How to set socket timeout in C when making multiple connections? - c

I'm writing a simple program that makes multiple connections to different servers for status check. All these connections are constructed on-demand; up to 10 connections can be created simultaneously. I don't like the idea of one-thread-per-socket, so I made all these client sockets Non-Blocking, and throw them into a select() pool.
It worked great, until my client complained that the waiting time is too long before they can get the error report when target servers stopped responding.
I've checked several topics in the forum. Some had suggested that one can use alarm() signal or set a timeout in the select() function call. But I'm dealing with multiple connections, instead of one. When a process wide timeout signal happens, I've no way to distinguish the timeout connection among all the other connections.
Is there anyway to change the system-default timeout duration ?

You can use the SO_RCVTIMEO and SO_SNDTIMEO socket options to set timeouts for any socket operations, like so:
struct timeval timeout;
timeout.tv_sec = 10;
timeout.tv_usec = 0;
if (setsockopt (sockfd, SOL_SOCKET, SO_RCVTIMEO, &timeout,
sizeof timeout) < 0)
error("setsockopt failed\n");
if (setsockopt (sockfd, SOL_SOCKET, SO_SNDTIMEO, &timeout,
sizeof timeout) < 0)
error("setsockopt failed\n");
Edit: from the setsockopt man page:
SO_SNDTIMEO is an option to set a timeout value for output operations. It accepts a struct timeval parameter with the number of seconds and microseconds used to limit waits for output operations to complete. If a send operation has blocked for this much time, it returns with a partial count or with the error EWOULDBLOCK if no data were sent. In the current implementation, this timer is restarted each time additional data are delivered to the protocol, implying that the limit applies to output portions ranging in size from the low-water mark to the high-water mark for output.
SO_RCVTIMEO is an option to set a timeout value for input operations. It accepts a struct timeval parameter with the number of seconds and microseconds used to limit waits for input operations to complete. In the current implementation, this timer is restarted each time additional data are received by the protocol, and thus the limit is in effect an inactivity timer. If a receive operation has been blocked for this much time without receiving additional data, it returns with a short count or with the error EWOULDBLOCK if no data were received. The struct timeval parameter must represent a positive time interval; otherwise, setsockopt() returns with the error EDOM.

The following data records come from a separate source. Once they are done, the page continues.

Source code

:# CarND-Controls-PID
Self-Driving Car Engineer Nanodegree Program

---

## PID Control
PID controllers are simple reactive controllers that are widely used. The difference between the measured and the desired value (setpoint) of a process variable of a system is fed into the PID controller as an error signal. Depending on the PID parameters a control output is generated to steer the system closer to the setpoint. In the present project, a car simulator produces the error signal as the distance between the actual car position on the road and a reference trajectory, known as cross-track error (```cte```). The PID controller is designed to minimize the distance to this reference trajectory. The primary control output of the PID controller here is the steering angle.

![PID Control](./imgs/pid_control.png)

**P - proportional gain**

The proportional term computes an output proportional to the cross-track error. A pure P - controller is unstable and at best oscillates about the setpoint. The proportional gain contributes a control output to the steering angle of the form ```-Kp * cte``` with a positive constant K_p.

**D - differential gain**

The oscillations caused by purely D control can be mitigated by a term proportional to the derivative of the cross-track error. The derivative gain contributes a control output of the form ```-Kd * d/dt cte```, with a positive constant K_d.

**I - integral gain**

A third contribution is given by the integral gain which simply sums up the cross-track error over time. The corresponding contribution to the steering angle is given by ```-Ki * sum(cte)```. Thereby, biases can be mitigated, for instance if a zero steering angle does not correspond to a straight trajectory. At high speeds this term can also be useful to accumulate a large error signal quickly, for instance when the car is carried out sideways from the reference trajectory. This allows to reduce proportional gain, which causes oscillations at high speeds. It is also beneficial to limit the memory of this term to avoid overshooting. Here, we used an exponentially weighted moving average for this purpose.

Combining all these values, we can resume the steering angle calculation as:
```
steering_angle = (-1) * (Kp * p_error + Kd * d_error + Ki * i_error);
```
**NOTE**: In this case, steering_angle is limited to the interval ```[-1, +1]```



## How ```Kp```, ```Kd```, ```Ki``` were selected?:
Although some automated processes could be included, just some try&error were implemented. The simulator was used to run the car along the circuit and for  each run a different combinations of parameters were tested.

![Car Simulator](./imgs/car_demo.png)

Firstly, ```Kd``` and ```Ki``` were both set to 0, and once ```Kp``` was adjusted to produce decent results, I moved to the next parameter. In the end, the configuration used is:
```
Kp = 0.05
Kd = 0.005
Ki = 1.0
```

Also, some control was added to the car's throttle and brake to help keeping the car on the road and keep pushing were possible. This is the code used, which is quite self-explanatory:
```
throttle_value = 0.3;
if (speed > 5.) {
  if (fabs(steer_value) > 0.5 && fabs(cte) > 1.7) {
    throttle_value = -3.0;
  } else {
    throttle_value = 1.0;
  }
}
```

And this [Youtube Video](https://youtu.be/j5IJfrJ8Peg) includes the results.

am not sure if I fully understand the issue, but guess it's related to the one I had, am using Qt with TCP socket communication, all non-blocking, both Windows and Linux..
wanted to get a quick notification when an already connected client failed or completely disappeared, and not waiting the default 900+ seconds until the disconnect signal got raised. The trick to get this working was to set the TCP_USER_TIMEOUT socket option of the SOL_TCP layer to the required value, given in milliseconds.
this is a comparably new option, pls see https://www.rfc-editor.org/rfc/rfc5482, but apparently it's working fine, tried it with WinXP, Win7/x64 and Kubuntu 12.04/x64, my choice of 10 s turned out to be a bit longer, but much better than anything else I've tried before ;-)
the only issue I came across was to find the proper includes, as apparently this isn't added to the standard socket includes (yet..), so finally I defined them myself as follows:
#ifdef WIN32
#include <winsock2.h>
#else
#include <sys/socket.h>
#endif
#ifndef SOL_TCP
#define SOL_TCP 6 // socket options TCP level
#endif
#ifndef TCP_USER_TIMEOUT
#define TCP_USER_TIMEOUT 18 // how long for loss retry before timeout [ms]
#endif
setting this socket option only works when the client is already connected, the lines of code look like:
int timeout = 10000; // user timeout in milliseconds [ms]
setsockopt (fd, SOL_TCP, TCP_USER_TIMEOUT, (char*) &timeout, sizeof (timeout));
and the failure of an initial connect is caught by a timer started when calling connect(), as there will be no signal of Qt for this, the connect signal will no be raised, as there will be no connection, and the disconnect signal will also not be raised, as there hasn't been a connection yet..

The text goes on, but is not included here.